Das Team hat in Valencia einen guten Schritt nach vorne gemacht. Beide FW32 kamen in Q3 und Rubens beendete das Rennen auf Platz vier. Was hat die Pace des FW32 so verbessert?
Sam Michael: Die verbesserte Leistung des FW32 lag am ganzen Paket und wohl der besonderen Natur der Strecke in Valencia, die zu den Charakteristika unseres Autos passte. Obwohl wir uns in die richtige Richtung bewegen, haben wir und unsere Partner noch viel Arbeit vor uns.

Wie schätzt du die Leistung der beiden Williams-Piloten während des Wochenendes ein?
Sam Michael: Beide Fahrer machten sich gut. Nico hat sich im Qualifying verbessert und das war schön zu sehen. Rubens hat im Rennen eine starke Leistung gezeigt und das Beste aus dem geholt, was er zur Verfügung hatte.
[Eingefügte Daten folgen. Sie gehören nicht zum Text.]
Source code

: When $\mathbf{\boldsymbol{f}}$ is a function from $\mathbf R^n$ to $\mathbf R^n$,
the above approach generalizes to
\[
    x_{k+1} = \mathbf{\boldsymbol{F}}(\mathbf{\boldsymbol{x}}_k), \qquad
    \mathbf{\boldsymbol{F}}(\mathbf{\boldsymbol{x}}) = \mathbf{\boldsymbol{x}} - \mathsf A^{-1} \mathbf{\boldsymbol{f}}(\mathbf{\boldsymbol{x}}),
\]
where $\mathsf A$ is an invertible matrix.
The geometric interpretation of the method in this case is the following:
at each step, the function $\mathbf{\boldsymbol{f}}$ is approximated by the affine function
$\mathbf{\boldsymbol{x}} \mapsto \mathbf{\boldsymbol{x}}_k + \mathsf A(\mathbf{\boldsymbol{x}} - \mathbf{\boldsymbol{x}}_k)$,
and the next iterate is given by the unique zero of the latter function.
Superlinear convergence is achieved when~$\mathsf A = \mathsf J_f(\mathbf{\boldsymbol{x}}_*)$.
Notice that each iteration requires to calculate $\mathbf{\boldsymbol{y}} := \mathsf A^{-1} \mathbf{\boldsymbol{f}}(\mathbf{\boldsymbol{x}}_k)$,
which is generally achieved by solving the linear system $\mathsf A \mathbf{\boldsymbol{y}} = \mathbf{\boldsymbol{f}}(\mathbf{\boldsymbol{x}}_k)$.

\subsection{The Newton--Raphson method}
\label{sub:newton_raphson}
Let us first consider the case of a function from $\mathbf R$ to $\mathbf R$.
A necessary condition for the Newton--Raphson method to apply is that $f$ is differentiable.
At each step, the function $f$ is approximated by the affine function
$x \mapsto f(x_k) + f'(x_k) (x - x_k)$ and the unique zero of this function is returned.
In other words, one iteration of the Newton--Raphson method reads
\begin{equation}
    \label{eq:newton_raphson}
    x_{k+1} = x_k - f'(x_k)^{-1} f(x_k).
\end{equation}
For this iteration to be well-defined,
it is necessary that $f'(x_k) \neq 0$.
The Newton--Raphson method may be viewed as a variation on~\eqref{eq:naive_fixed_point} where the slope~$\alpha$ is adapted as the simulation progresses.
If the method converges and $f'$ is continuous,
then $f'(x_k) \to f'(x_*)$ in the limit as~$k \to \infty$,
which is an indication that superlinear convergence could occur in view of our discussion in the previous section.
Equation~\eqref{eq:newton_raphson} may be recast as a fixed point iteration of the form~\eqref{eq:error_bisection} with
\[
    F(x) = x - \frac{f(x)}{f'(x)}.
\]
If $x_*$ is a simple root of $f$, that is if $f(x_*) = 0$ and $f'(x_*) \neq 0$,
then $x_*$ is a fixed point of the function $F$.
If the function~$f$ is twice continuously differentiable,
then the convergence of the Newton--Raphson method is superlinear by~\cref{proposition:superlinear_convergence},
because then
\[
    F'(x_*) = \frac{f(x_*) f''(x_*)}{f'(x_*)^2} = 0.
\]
Rubens fuhr den verbesserten F-Kanal, aber Nico nicht. Warum war das so?
Sam Michael: Wir hatten ein Installations-Problem mit Nicos Sitz, aber für Silverstone werden wir das aussortiert haben. So oder so, der F-Kanal ist nach wie vor ein Teil von Forschung und Entwicklung, also passte es dem Team, dass die Autos in Valencia unterschiedlich unterwegs waren. Da wir im Rennen an Rubens' Auto ein paar Probleme hatten, war das die richtige Entscheidung.

Cosworth hat bei diesem Rennen auch eine Verbesserung gebracht. Wie stark ist die ausgefallen?
Sam Michael: So wie andere Teams haben wir beim Europa Grand Prix neue Motoren verwendet. Cosworth ist beim Motor immer noch in der Aufwärtskurve und sie arbeiten hart, um innerhalb der Homologations-Regeln Verbesserungen zu finden. Sie machen gute Fortschritte.

Nico musste das Rennen nach einem Auspuff-Defekt beenden. Habt ihr die Ursache schon gefunden?
Sam Michael: Es war ein gebrochenes Auspuffrohr. Wir suchen noch nach dem Grund, aber es tut uns sehr leid, dass der Defekt Nico geschadet hat, als er gut unterwegs war und Richtung Punkte fuhr.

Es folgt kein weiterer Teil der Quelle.